Costco offered up the usual array of astonishing statistics at its annual meeting Thursday, but shareholders did not deliver the numbers to change how often board members are elected.

Company chairman Jeff Brotman told shareholders a measure seeking to declassify the board — that is, to elect all of the board’s directors annually instead of having them serve staggered three-year periods — failed to garner enough support.

Another measure– to lower the threshold for shareholder votes on all issues to a simple majority– obtained shareholder approval. But it doesn’t mean the proposal will have any actual impact, as any changes to voting rules would have to be drafted by the board and then get the backing of two thirds of outstanding shares at a future election.

So it’s status quo for how things are run at the Issaquah-based giant.

The company didn’t disclose the exact percentage of the votes during the meeting, which was held in Bellevue. Chief financial officer Richard Galanti said that a majority of the votes cast favored electing all directors annually, but they fell short of the two-thirds of all shares the proposal needed to pass. “It’s a high hurdle,” he said.

The proxy-advisory firm ISS had recommended that Costco shareholders approve both the change to a simple majority and holding all directors accountable in annual elections.

The results underscore, nevertheless, how Costco’s management remains relatively popular with shareholders after delivering growth through the recession and defending its turf from online retailers.

Costco’s business model is also riding high after being praised by President Obama at Tuesday’s State of the Union address. That clearly resonated with faithful investors.

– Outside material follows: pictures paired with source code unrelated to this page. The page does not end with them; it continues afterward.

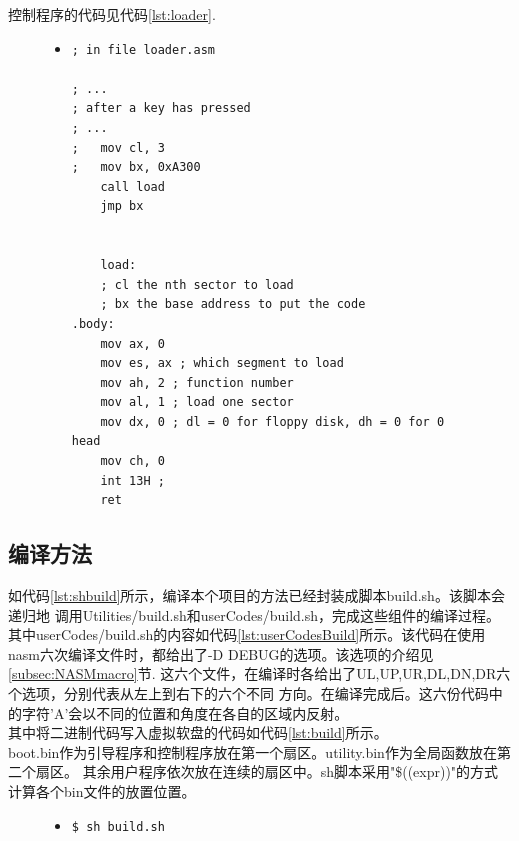 \documentclass[a4paper]{article}
\begin{document}
    控制程序的代码见代码\ref{lst:loader}.

    \begin{figure}
    \begin{itemize}
    \item[] \begin{lstlisting}[language={[x86masm]Assembler}, label=lst:loader, caption=控制程序中的扇区载入部分]
; in file loader.asm

; ...
; after a key has pressed
; ...
;   mov cl, 3
;   mov bx, 0xA300
    call load
    jmp bx


    load:
    ; cl the nth sector to load
    ; bx the base address to put the code
.body:
    mov ax, 0
    mov es, ax ; which segment to load
    mov ah, 2 ; function number
    mov al, 1 ; load one sector
    mov dx, 0 ; dl = 0 for floppy disk, dh = 0 for 0 head
    mov ch, 0 
    int 13H ;
    ret 
    \end{lstlisting}
    \end{itemize}
    \end{figure}

    \subsection{编译方法} \label{sec:compile}
    如代码\ref{lst:shbuild}所示，编译本个项目的方法已经封装成脚本build.sh。该脚本会递归地
    调用Utilities/build.sh和userCodes/build.sh，完成这些组件的编译过程。\\ 

    其中userCodes/build.sh的内容如代码\ref{lst:userCodesBuild}所示。该代码在使用
    nasm六次编译文件时，都给出了-D DEBUG的选项。该选项的介绍见\ref{subsec:NASMmacro}节.
    这六个文件，在编译时各给出了UL,UP,UR,DL,DN,DR六个选项，分别代表从左上到右下的六个不同
    方向。在编译完成后。这六份代码中的字符'A'会以不同的位置和角度在各自的区域内反射。\\ 

    其中将二进制代码写入虚拟软盘的代码如代码\ref{lst:build}所示。\\
    boot.bin作为引导程序和控制程序放在第一个扇区。utility.bin作为全局函数放在第二个扇区。
    其余用户程序依次放在连续的扇区中。sh脚本采用"\$((expr))"的方式计算各个bin文件的放置位置。

    \begin{figure}
    \begin{itemize}
    \item[] \begin{lstlisting}[language=sh, label=lst:shbuild, caption=编译程序代码的方法]
$ sh build.sh
    \end{lstlisting}
    \end{itemize}
    \end{figure}
\end{document}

“They believe in treating their workforce properly,” said Andrea McCabe, one of the hundreds of shareholders who attended the meeting. “Can you deny it when the president of the United States praised Costco in the State of the Union?”

Costco posted higher than expected traffic during the holiday season, in which many retailers lost customers to the likes of Amazon.

Chief Executive Craig Jelinek told shareholders that “Amazon is going to be a very stiff competitor,” and that if Costco ever finds out that it’s financially feasible to bet more heavily on home delivery of products sold online, it will do so.

“Where we stand right now, we don’t think that’s something we need to get ourselves into,” he said.

Part of the reason for Costco’s success is that it offers consumers a wildly diverse bounty of deals, from cheap electronics to travel to fine wines. Gasoline sales, which were up 7 percent on a gallon basis, are key because they help boost store visits, Jelinek said.

Last year Costco sold 112 million hot dog and soda combos; 69 million rotisserie chickens and 114,000 carats of diamonds, including a $68,000 rock, Jelinek said. The company also experimented with a $699.99 bottle of 40-year-old single-malt Scotch sold under its Kirkland brand.

Jelinek said that in the three days before Thanksgiving, the company sold 17.4 million dinner rolls and 1.6 million pumpkin pies. “For some of you that may not be exciting, but that’s really exciting for me,” he said.

Not all businesses did well: Photo prints amounted to $800 million, a 10 percent drop. “Most people don’t get prints made anymore,” Jelinek said. “We’ll be making decisions in the future where we’ll really go with this business.”